Lumping all marketing location technologies together is about as accurate as arguing that hockey and figure skating are the same sport since they both involve ice skates (Go Team USA!).

The two technologies often lumped into geo-location bucket, Wi-Fi and BLE beacons, are different in design and application.

Wi-Fi technology, as a method of data collection and marketing, can be indiscriminate, veering into creepy territory. It does not require customer opt-in and can scan for a mobile device’s Mac address without customer knowledge – hence the Nordstrom privacy scandal.

In contrast, beacons rely on active opt-in from customers before marketing actions take place or data is collected. The active opt-in distinction is key.

How does “opt-in” actually work?
Following Apple’s own model of using beacons in-stores, the iBeacon opt-in standard has two key features.

First, a customer can only interact with beacons at a location if she has downloaded a beacon-enabled application to her phone.

From download, a customer is taken through an explicit opt-in flow explaining that while in-store she may be interacting with beacons.

At any point a customer can access the app settings to opt-out of any future beacon interaction. This type of explicit consent relationship is entirely at the customer’s discretion.

When a marketing program does not require customer consent, it is understandable that customers would become concerned about their data privacy.

However, both customers and privacy advocates should understand that beacon marketing does not enter these dicey data collection waters.
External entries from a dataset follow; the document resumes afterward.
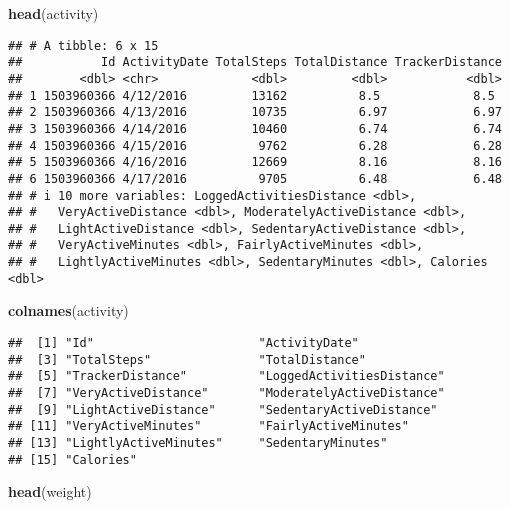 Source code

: \documentclass[
]{article}
\newenvironment{Shaded}{\begin{snugshade}}{\end{snugshade}}
\newcommand{\FunctionTok}[1]{\textcolor[rgb]{0.13,0.29,0.53}{\textbf{#1}}}
\newcommand{\NormalTok}[1]{#1}
\begin{document}
\begin{Shaded}
\begin{Highlighting}[]
\FunctionTok{head}\NormalTok{(activity)}
\end{Highlighting}
\end{Shaded}

\begin{verbatim}
## # A tibble: 6 x 15
##           Id ActivityDate TotalSteps TotalDistance TrackerDistance
##        <dbl> <chr>             <dbl>         <dbl>           <dbl>
## 1 1503960366 4/12/2016         13162          8.5             8.5 
## 2 1503960366 4/13/2016         10735          6.97            6.97
## 3 1503960366 4/14/2016         10460          6.74            6.74
## 4 1503960366 4/15/2016          9762          6.28            6.28
## 5 1503960366 4/16/2016         12669          8.16            8.16
## 6 1503960366 4/17/2016          9705          6.48            6.48
## # i 10 more variables: LoggedActivitiesDistance <dbl>,
## #   VeryActiveDistance <dbl>, ModeratelyActiveDistance <dbl>,
## #   LightActiveDistance <dbl>, SedentaryActiveDistance <dbl>,
## #   VeryActiveMinutes <dbl>, FairlyActiveMinutes <dbl>,
## #   LightlyActiveMinutes <dbl>, SedentaryMinutes <dbl>, Calories <dbl>
\end{verbatim}

\begin{Shaded}
\begin{Highlighting}[]
\FunctionTok{colnames}\NormalTok{(activity)}
\end{Highlighting}
\end{Shaded}

\begin{verbatim}
##  [1] "Id"                       "ActivityDate"            
##  [3] "TotalSteps"               "TotalDistance"           
##  [5] "TrackerDistance"          "LoggedActivitiesDistance"
##  [7] "VeryActiveDistance"       "ModeratelyActiveDistance"
##  [9] "LightActiveDistance"      "SedentaryActiveDistance" 
## [11] "VeryActiveMinutes"        "FairlyActiveMinutes"     
## [13] "LightlyActiveMinutes"     "SedentaryMinutes"        
## [15] "Calories"
\end{verbatim}

\begin{Shaded}
\begin{Highlighting}[]
\FunctionTok{head}\NormalTok{(weight)}
\end{Highlighting}
\end{Shaded}
\end{document}
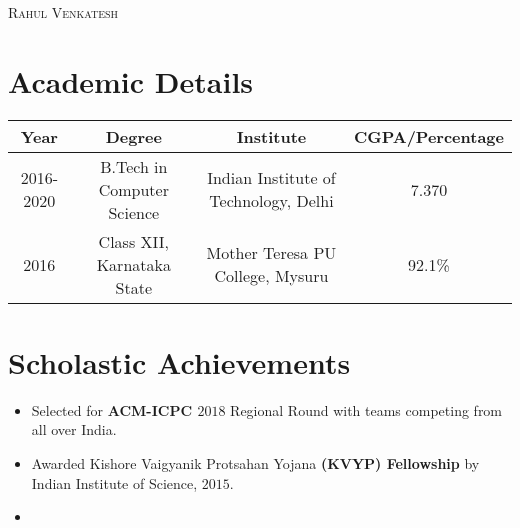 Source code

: \documentclass{article}
\begin{document}
\begin{center} {\Large \textsc{Rahul Venkatesh}}\end{center}

\section*{Academic Details}
\begin{center} \begin{tabular}{ |c | c | c | c |}
    \hline

    Year &
    Degree &
    Institute &
    CGPA/Percentage \\

    \hline

    2016-2020 &
    B.Tech in Computer Science &
    Indian Institute of Technology, Delhi &
    7.370 \\

    \hline

    2016 &
    Class XII,
    Karnataka State &
    Mother Teresa PU College, Mysuru &
    92.1\% \\

    \hline
\end{tabular} \end{center}

\section*{Scholastic Achievements}
\begin{itemize}[noitemsep,nolistsep]
    \item
        Selected for \textbf{ACM-ICPC $2018$} Regional Round with teams
        competing from all over India.
    \item
        Awarded Kishore Vaigyanik Protsahan Yojana \textbf{(KVYP) Fellowship} by
        Indian Institute of Science, $2015$.
    \item
\end{itemize}
\end{document}
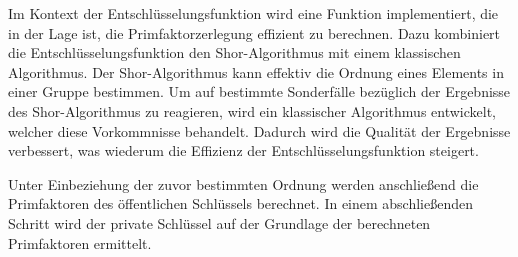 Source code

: Im Kontext der Entschlüsselungsfunktion wird eine Funktion implementiert,
die in der Lage ist, die Primfaktorzerlegung effizient zu berechnen.
Dazu kombiniert die Entschlüsselungsfunktion den Shor-Algorithmus mit einem klassischen Algorithmus.
Der Shor-Algorithmus kann effektiv die Ordnung eines Elements in einer Gruppe bestimmen. 
Um auf bestimmte Sonderfälle bezüglich der Ergebnisse des Shor-Algorithmus zu reagieren, 
wird ein klassischer Algorithmus entwickelt, welcher diese Vorkommnisse behandelt. 
Dadurch wird die Qualität der Ergebnisse verbessert, was wiederum die Effizienz der Entschlüsselungsfunktion steigert.


Unter Einbeziehung der zuvor bestimmten Ordnung werden anschließend die Primfaktoren des öffentlichen Schlüssels berechnet.
In einem abschließenden Schritt wird der private Schlüssel auf der Grundlage der berechneten Primfaktoren ermittelt.



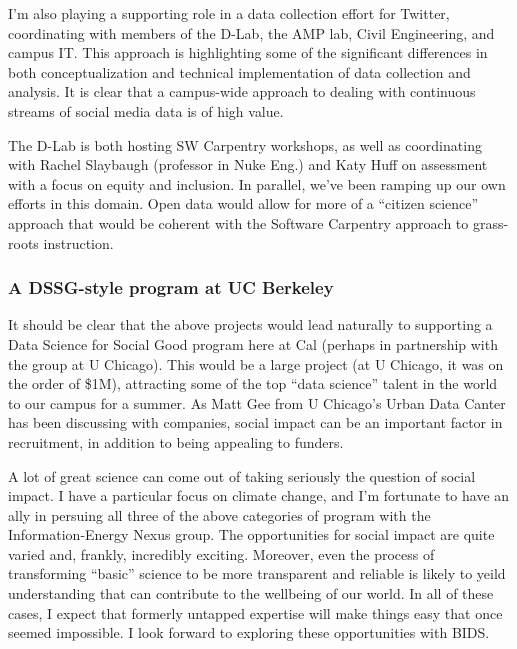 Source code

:I'm also playing a supporting role in a data collection effort for Twitter,
coordinating with members of the D-Lab, the AMP lab, Civil Engineering, and
campus IT. This approach is highlighting some of the significant differences in
both conceptualization and technical implementation of data collection and
analysis.  It is clear that a campus-wide approach to dealing with continuous
streams of social media data is of high value.

The D-Lab is both hosting SW Carpentry workshops, as well as
coordinating with Rachel Slaybaugh (professor in Nuke Eng.) and Katy
Huff on assessment with a focus on equity and inclusion. In parallel,
we've been ramping up our own efforts in this domain. Open data would
allow for more of a “citizen science” approach that would be coherent
with the Software Carpentry approach to grass-roots instruction.


\subsubsection*{A DSSG-style program at UC Berkeley}

It should be clear that the above projects would lead naturally to supporting a
Data Science for Social Good program here at Cal (perhaps in partnership with
the group at U Chicago). This would be a large project (at U Chicago, it was on
the order of \$1M), attracting some of the top “data science” talent in the
world to our campus for a summer. As Matt Gee from U Chicago's Urban Data Canter
has been discussing with companies, social impact can be an important factor in
recruitment, in addition to being appealing to funders.

A lot of great science can come out of taking seriously the question of social
impact. I have a particular focus on climate change, and I'm fortunate to have
an ally in persuing all three of the above categories of program with the
Information-Energy Nexus group. The opportunities for social impact are quite
varied and, frankly, incredibly exciting. Moreover, even the process of
transforming “basic” science to be more transparent and reliable is likely to
yeild understanding that can contribute to the wellbeing of our world. In all of
these cases, I expect that formerly untapped expertise will make things easy
that once seemed impossible. I look forward to exploring these opportunities
with BIDS.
Mutually beneficial relationship: customers also benefit from location data
Using beacons for indoor location technology not only benefits tech savvy retailers, but also their customers.

Shoppers can find their favorite products faster, get help from a sales associate, or receive special offers for their loyalty.

Beacon technology can even be used for safety and security in indoor location.

For example a “Help Me” feature using indoor location can help an associate locate a customer needing assistance or in distress.

Marketers offering positive customer experiences will quickly be rewarded by loyalty and increased engagement, whereas those who do not will quickly lose customer interest and support.

Some argue that this geo-location data can be used in a discriminatory manner.

However, using localized data to make inventory decisions is already common in all retail channels and actually helps the customer by presenting them with more relevant information and product. 

This inventory optimization at the local level predates mobile – as well as all digital – technology.

The way that this data is intended to be used from an inventory and local intelligence standpoint is similar to what Macy’s Inc. CEO Terry Lundgren pioneered years ago with his “My Macy’s” initiative. Any retailer will tell you it is hard to sell snow boots in Miami and Red Sox jerseys to Yankees fans.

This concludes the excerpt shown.